This action was commenced as a proceeding to foreclose two real estate mortgages held by Avery Building Association on property formerly belonging to J. T. Kittle and his wife, Norma. It was later resolved into a controversy between the appellant, Sylvia Kranz, and numerous mechanic lien holders as to the validity and effect of two purported second mortgages from the Kittles to Sylvia Kranz. The chancellor held that the second mortgages to Mrs. Kranz had been satisfied and the lien holders were adjudged entitled to a pro rata share of their claims. This appeal is prosecuted by Mrs. Kranz from that judgment.

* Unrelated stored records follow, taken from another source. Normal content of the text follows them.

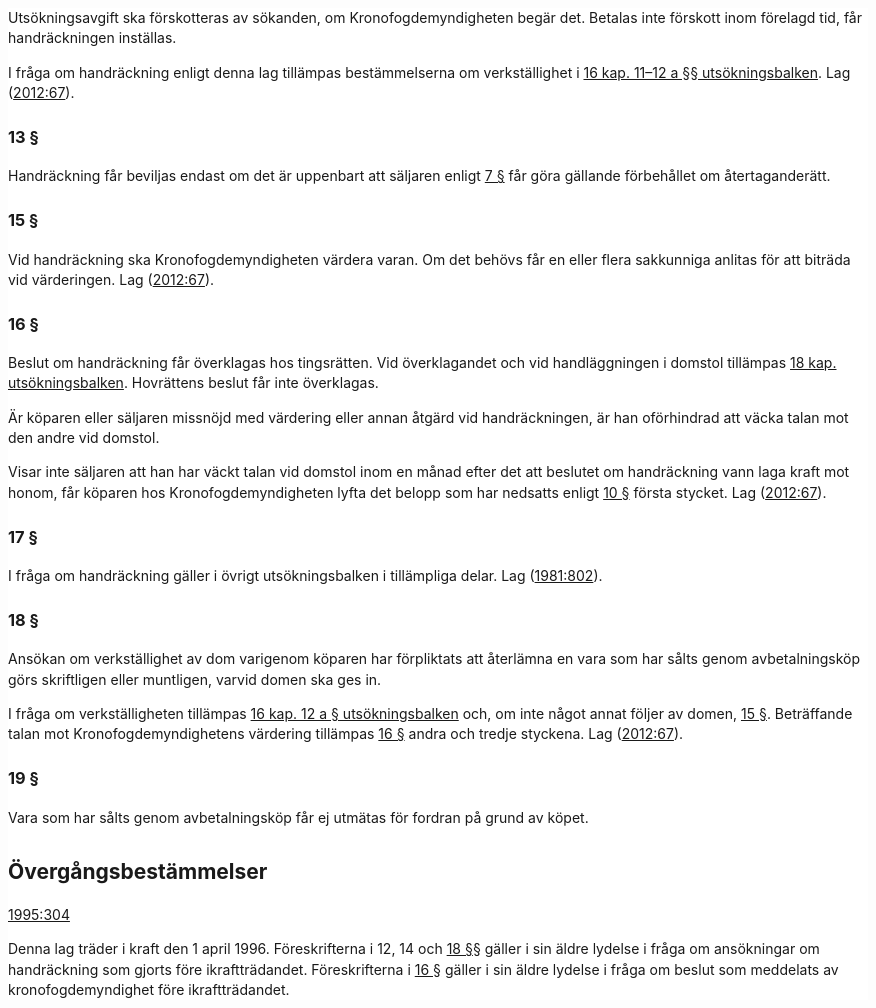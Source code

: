 Utsökningsavgift ska förskotteras av sökanden, om Kronofogdemyndigheten begär det. Betalas inte förskott inom förelagd tid, får handräckningen inställas.

I fråga om handräckning enligt denna lag tillämpas bestämmelserna om verkställighet i [16 kap. 11–12 a §§ utsökningsbalken](https://selex.se/eli/sfs/1981/774#kap16.11). Lag ([2012:67](https://selex.se/eli/sfs/2012/67)).

### 13 §

Handräckning får beviljas endast om det är uppenbart att säljaren enligt [7 §](#7) får göra gällande förbehållet om återtaganderätt.

### 15 §

Vid handräckning ska Kronofogdemyndigheten värdera varan. Om det behövs får en eller flera sakkunniga anlitas för att biträda vid värderingen. Lag ([2012:67](https://selex.se/eli/sfs/2012/67)).

### 16 §

Beslut om handräckning får överklagas hos tingsrätten. Vid överklagandet och vid handläggningen i domstol tillämpas [18 kap. utsökningsbalken](https://selex.se/eli/sfs/1981/774). Hovrättens beslut får inte överklagas.

Är köparen eller säljaren missnöjd med värdering eller annan åtgärd vid handräckningen, är han oförhindrad att väcka talan mot den andre vid domstol.

Visar inte säljaren att han har väckt talan vid domstol inom en månad efter det att beslutet om handräckning vann laga kraft mot honom, får köparen hos Kronofogdemyndigheten lyfta det belopp som har nedsatts enligt [10 §](#10) första stycket. Lag ([2012:67](https://selex.se/eli/sfs/2012/67)).

### 17 §

I fråga om handräckning gäller i övrigt utsökningsbalken i tillämpliga delar. Lag ([1981:802](https://selex.se/eli/sfs/1981/802)).

### 18 §

Ansökan om verkställighet av dom varigenom köparen har förpliktats att återlämna en vara som har sålts genom avbetalningsköp görs skriftligen eller muntligen, varvid domen ska ges in.

I fråga om verkställigheten tillämpas [16 kap. 12 a § utsökningsbalken](https://selex.se/eli/sfs/1981/774#kap16.12a) och, om inte något annat följer av domen, [15 §](#15). Beträffande talan mot Kronofogdemyndighetens värdering tillämpas [16 §](#16) andra och tredje styckena. Lag ([2012:67](https://selex.se/eli/sfs/2012/67)).

### 19 §

Vara som har sålts genom avbetalningsköp får ej utmätas för fordran på grund av köpet.

## Övergångsbestämmelser

[1995:304](https://selex.se/eli/sfs/1995/304)

Denna lag träder i kraft den 1 april 1996. Föreskrifterna i 12, 14 och [18 §](#18)§ gäller i sin äldre lydelse i fråga om ansökningar om handräckning som gjorts före ikraftträdandet. Föreskrifterna i [16 §](#16) gäller i sin äldre lydelse i fråga om beslut som meddelats av kronofogdemyndighet före ikraftträdandet.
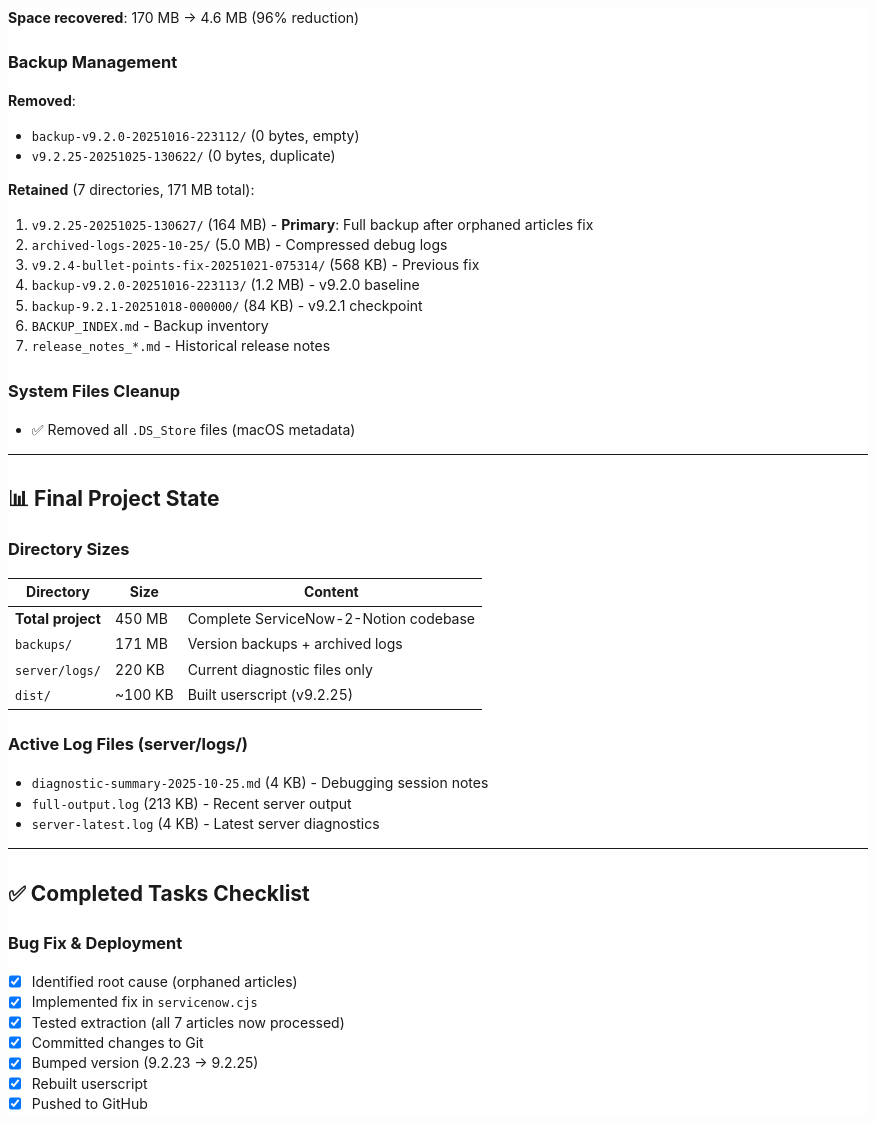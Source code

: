 **Space recovered**: 170 MB → 4.6 MB (96% reduction)

### Backup Management
**Removed**:
- `backup-v9.2.0-20251016-223112/` (0 bytes, empty)
- `v9.2.25-20251025-130622/` (0 bytes, duplicate)

**Retained** (7 directories, 171 MB total):
1. `v9.2.25-20251025-130627/` (164 MB) - **Primary**: Full backup after orphaned articles fix
2. `archived-logs-2025-10-25/` (5.0 MB) - Compressed debug logs
3. `v9.2.4-bullet-points-fix-20251021-075314/` (568 KB) - Previous fix
4. `backup-v9.2.0-20251016-223113/` (1.2 MB) - v9.2.0 baseline
5. `backup-9.2.1-20251018-000000/` (84 KB) - v9.2.1 checkpoint
6. `BACKUP_INDEX.md` - Backup inventory
7. `release_notes_*.md` - Historical release notes

### System Files Cleanup
- ✅ Removed all `.DS_Store` files (macOS metadata)

---

## 📊 Final Project State

### Directory Sizes
| Directory | Size | Content |
|-----------|------|---------|
| **Total project** | 450 MB | Complete ServiceNow-2-Notion codebase |
| `backups/` | 171 MB | Version backups + archived logs |
| `server/logs/` | 220 KB | Current diagnostic files only |
| `dist/` | ~100 KB | Built userscript (v9.2.25) |

### Active Log Files (server/logs/)
- `diagnostic-summary-2025-10-25.md` (4 KB) - Debugging session notes
- `full-output.log` (213 KB) - Recent server output
- `server-latest.log` (4 KB) - Latest server diagnostics

---

## ✅ Completed Tasks Checklist

### Bug Fix & Deployment
- [x] Identified root cause (orphaned articles)
- [x] Implemented fix in `servicenow.cjs`
- [x] Tested extraction (all 7 articles now processed)
- [x] Committed changes to Git
- [x] Bumped version (9.2.23 → 9.2.25)
- [x] Rebuilt userscript
- [x] Pushed to GitHub
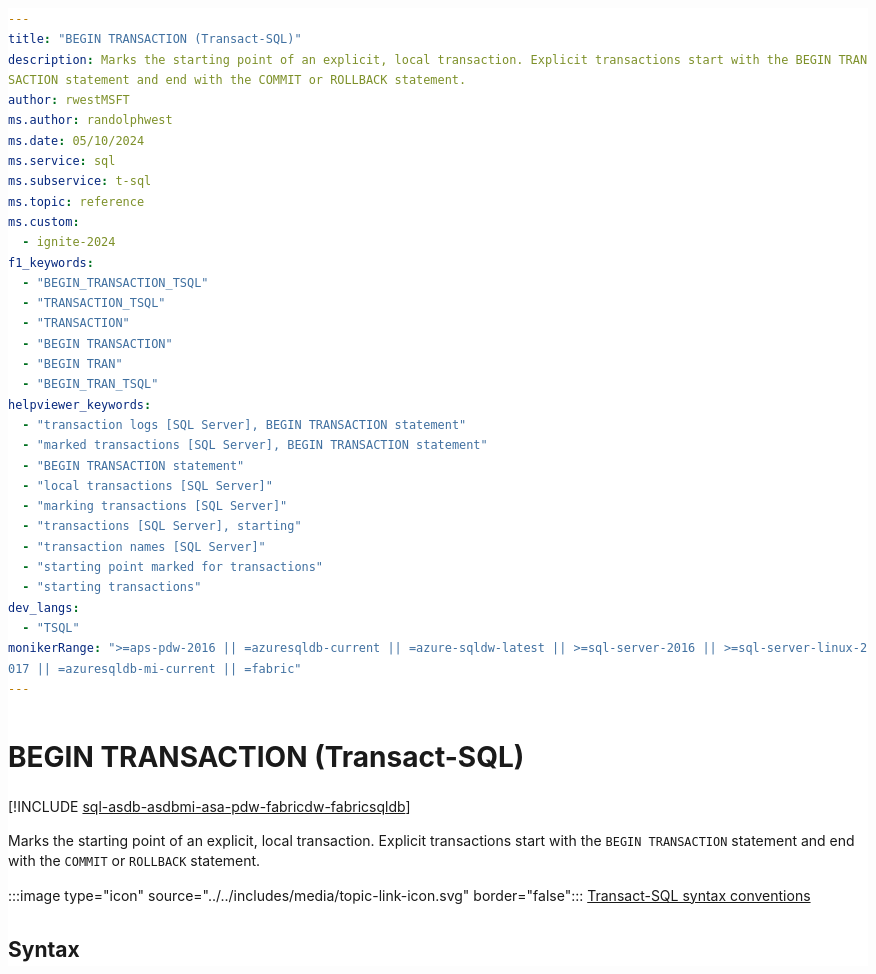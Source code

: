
 ```yaml
---
title: "BEGIN TRANSACTION (Transact-SQL)"
description: Marks the starting point of an explicit, local transaction. Explicit transactions start with the BEGIN TRANSACTION statement and end with the COMMIT or ROLLBACK statement.
author: rwestMSFT
ms.author: randolphwest
ms.date: 05/10/2024
ms.service: sql
ms.subservice: t-sql
ms.topic: reference
ms.custom:
  - ignite-2024
f1_keywords:
  - "BEGIN_TRANSACTION_TSQL"
  - "TRANSACTION_TSQL"
  - "TRANSACTION"
  - "BEGIN TRANSACTION"
  - "BEGIN TRAN"
  - "BEGIN_TRAN_TSQL"
helpviewer_keywords:
  - "transaction logs [SQL Server], BEGIN TRANSACTION statement"
  - "marked transactions [SQL Server], BEGIN TRANSACTION statement"
  - "BEGIN TRANSACTION statement"
  - "local transactions [SQL Server]"
  - "marking transactions [SQL Server]"
  - "transactions [SQL Server], starting"
  - "transaction names [SQL Server]"
  - "starting point marked for transactions"
  - "starting transactions"
dev_langs:
  - "TSQL"
monikerRange: ">=aps-pdw-2016 || =azuresqldb-current || =azure-sqldw-latest || >=sql-server-2016 || >=sql-server-linux-2017 || =azuresqldb-mi-current || =fabric"
---
```

# BEGIN TRANSACTION (Transact-SQL)

[!INCLUDE [sql-asdb-asdbmi-asa-pdw-fabricdw-fabricsqldb](../../includes/applies-to-version/sql-asdb-asdbmi-asa-pdw-fabricdw-fabricsqldb.md)]

Marks the starting point of an explicit, local transaction. Explicit transactions start with the `BEGIN TRANSACTION` statement and end with the `COMMIT` or `ROLLBACK` statement.

:::image type="icon" source="../../includes/media/topic-link-icon.svg" border="false"::: [Transact-SQL syntax conventions](../../t-sql/language-elements/transact-sql-syntax-conventions-transact-sql.md)

## Syntax
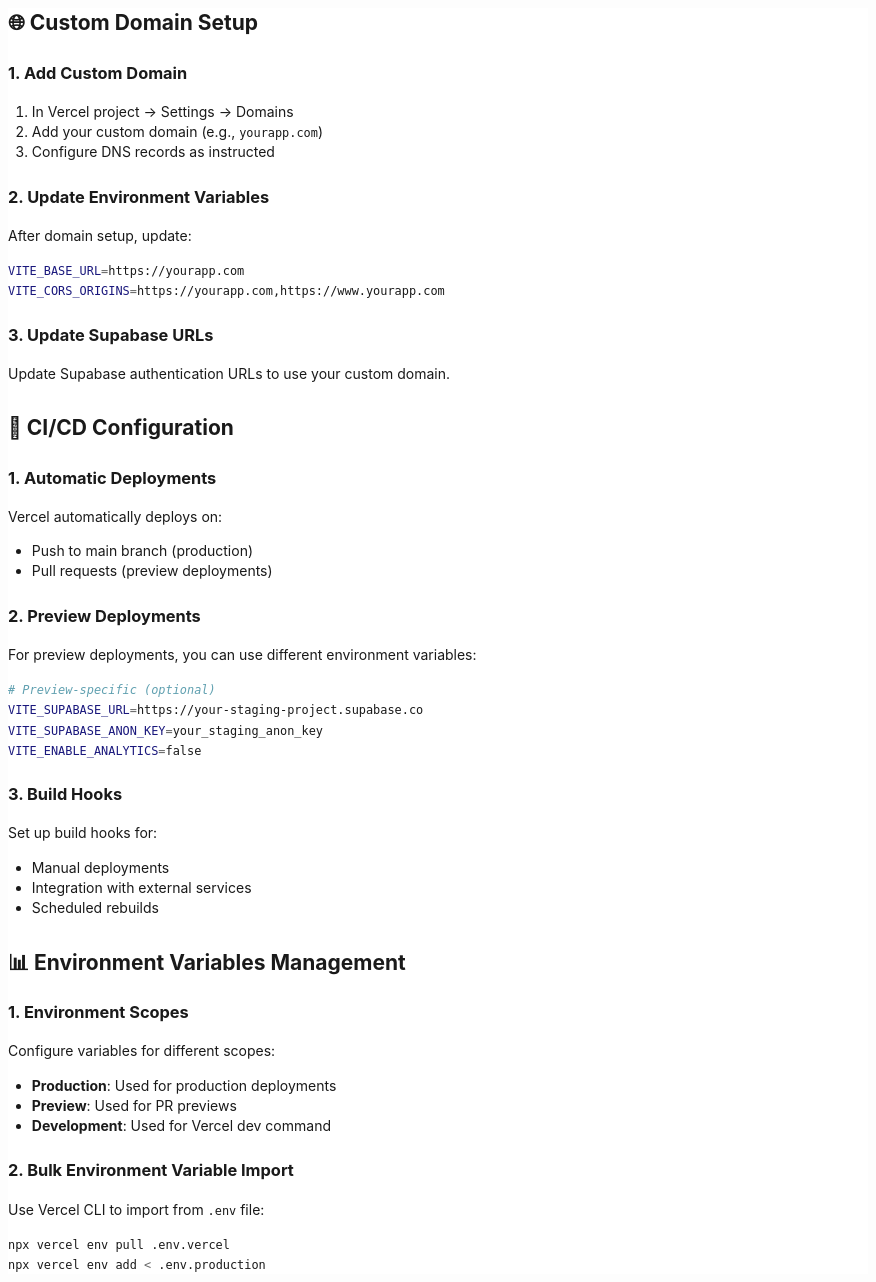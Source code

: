## 🌐 Custom Domain Setup

### 1. Add Custom Domain
1. In Vercel project → Settings → Domains
2. Add your custom domain (e.g., `yourapp.com`)
3. Configure DNS records as instructed

### 2. Update Environment Variables
After domain setup, update:
```bash
VITE_BASE_URL=https://yourapp.com
VITE_CORS_ORIGINS=https://yourapp.com,https://www.yourapp.com
```

### 3. Update Supabase URLs
Update Supabase authentication URLs to use your custom domain.

## 🔄 CI/CD Configuration

### 1. Automatic Deployments
Vercel automatically deploys on:
- Push to main branch (production)
- Pull requests (preview deployments)

### 2. Preview Deployments
For preview deployments, you can use different environment variables:
```bash
# Preview-specific (optional)
VITE_SUPABASE_URL=https://your-staging-project.supabase.co
VITE_SUPABASE_ANON_KEY=your_staging_anon_key
VITE_ENABLE_ANALYTICS=false
```

### 3. Build Hooks
Set up build hooks for:
- Manual deployments
- Integration with external services
- Scheduled rebuilds

## 📊 Environment Variables Management

### 1. Environment Scopes
Configure variables for different scopes:
- **Production**: Used for production deployments
- **Preview**: Used for PR previews
- **Development**: Used for Vercel dev command

### 2. Bulk Environment Variable Import
Use Vercel CLI to import from `.env` file:
```bash
npx vercel env pull .env.vercel
npx vercel env add < .env.production
```
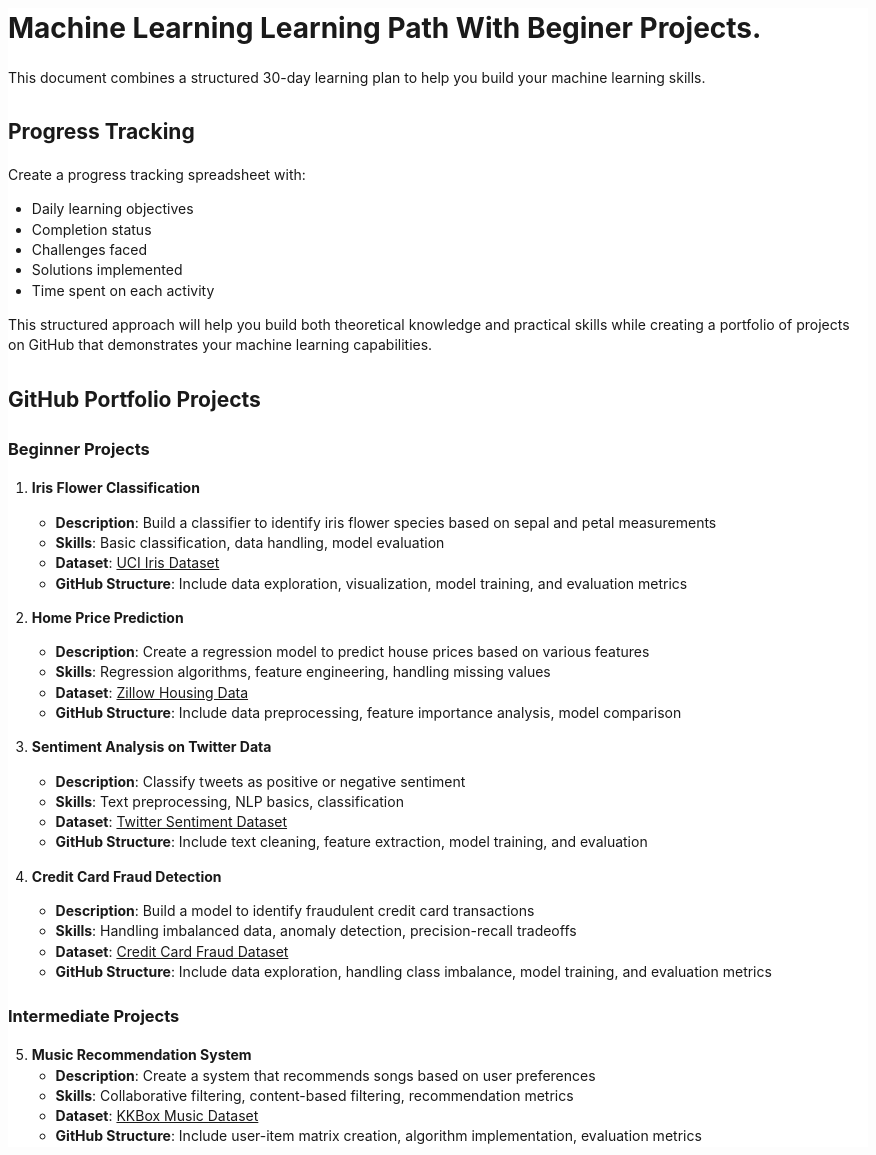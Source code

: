 # Machine Learning Learning Path With Beginer Projects.

This document combines a structured 30-day learning plan to help you build your machine learning skills.



## Progress Tracking
Create a progress tracking spreadsheet with:
- Daily learning objectives
- Completion status
- Challenges faced
- Solutions implemented
- Time spent on each activity

This structured approach will help you build both theoretical knowledge and practical skills while creating a portfolio of projects on GitHub that demonstrates your machine learning capabilities.


## GitHub Portfolio Projects

### Beginner Projects
1. **Iris Flower Classification**
   - **Description**: Build a classifier to identify iris flower species based on sepal and petal measurements
   - **Skills**: Basic classification, data handling, model evaluation
   - **Dataset**: [UCI Iris Dataset](https://archive.ics.uci.edu/dataset/53/iris)
   - **GitHub Structure**: Include data exploration, visualization, model training, and evaluation metrics

2. **Home Price Prediction**
   - **Description**: Create a regression model to predict house prices based on various features
   - **Skills**: Regression algorithms, feature engineering, handling missing values
   - **Dataset**: [Zillow Housing Data](https://www.kaggle.com/datasets/mohamedmaideen/zillow-com-house-price-prediction)
   - **GitHub Structure**: Include data preprocessing, feature importance analysis, model comparison

3. **Sentiment Analysis on Twitter Data**
   - **Description**: Classify tweets as positive or negative sentiment
   - **Skills**: Text preprocessing, NLP basics, classification
   - **Dataset**: [Twitter Sentiment Dataset](https://www.kaggle.com/datasets/saurabhshahane/twitter-sentiment-dataset)
   - **GitHub Structure**: Include text cleaning, feature extraction, model training, and evaluation

4. **Credit Card Fraud Detection**
   - **Description**: Build a model to identify fraudulent credit card transactions
   - **Skills**: Handling imbalanced data, anomaly detection, precision-recall tradeoffs
   - **Dataset**: [Credit Card Fraud Dataset](https://www.kaggle.com/datasets/mlg-ulb/creditcardfraud)
   - **GitHub Structure**: Include data exploration, handling class imbalance, model training, and evaluation metrics

### Intermediate Projects
5. **Music Recommendation System**
   - **Description**: Create a system that recommends songs based on user preferences
   - **Skills**: Collaborative filtering, content-based filtering, recommendation metrics
   - **Dataset**: [KKBox Music Dataset](https://huggingface.co/datasets/reczoo/KKBox_x1/tree/main)
   - **GitHub Structure**: Include user-item matrix creation, algorithm implementation, evaluation metrics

On January 3, 1950, Algonquin Parkway Homes, Inc., was incorporated, with its principal stockholders being Mr. and Mrs. Kranz and Mr. and Mrs. Kittle. After its formation the corporation acquired some real estate along Algonquin Parkway. At that time Mr. and Mrs. Kittle were the owners in fee simple of lots number 3504 and 3506 on Algonquin Parkway, and J. T. Kittle was in process of constructing a building on each of the two lots. He had previously, on December 23, 1949, executed a mortgage to Avery Building Association to obtain funds for use in his construction program.
Charles Kranz, husband of appellant and the only witness in behalf of the Kranz mortgages, stated that his wife advanced $5,000 which was deposited to the corporation's account on April 25, 1950. The corporation used this fund to pay bills arising out of the construction on lots number 3504 and 3506, which at that time were still owned by the Kittles. The Kittles executed two mortgages on the lots to Mrs. Kranz, one dated April 24, 1950 in the amount of $2,000, and the other dated May 1, 1950 in the amount of $1,500. Neither of these mortgages is shown to have been released and they are the basis of Mrs. Kranz' claim.
The corporation had some financial difficulties and Kittle wanted to get out of the business. Kranz wanted to continue the business, so on July 24, 1950 Kittle and his wife conveyed the two lots in question to the corporation by deed and at the same time transferred and assigned all of their stock in the corporation to Charles Kranz.
The lien holders, appellees here, contend the Kranz mortgages are unenforceable because: (1) no consideration passed from Sylvia Kranz to K. T. Kittle at the time the notes and mortgages were executed; (2) there was a settlement of the notes and mortgages when Kittle transferred the mortgaged property to the corporation owned thereafter by the Kranzes; and (3) there was a merger of the mortgage title in the fee.
The court found that the conveyance of the property to the corporation amounted to a satisfaction of the debt secured by the mortgages. The evidence on that phase of the case raised a clear issue of fact and we think the evidence supports the chancellor's finding.
Our decision on this question makes it unnecessary to discuss the other questions argued in the briefs.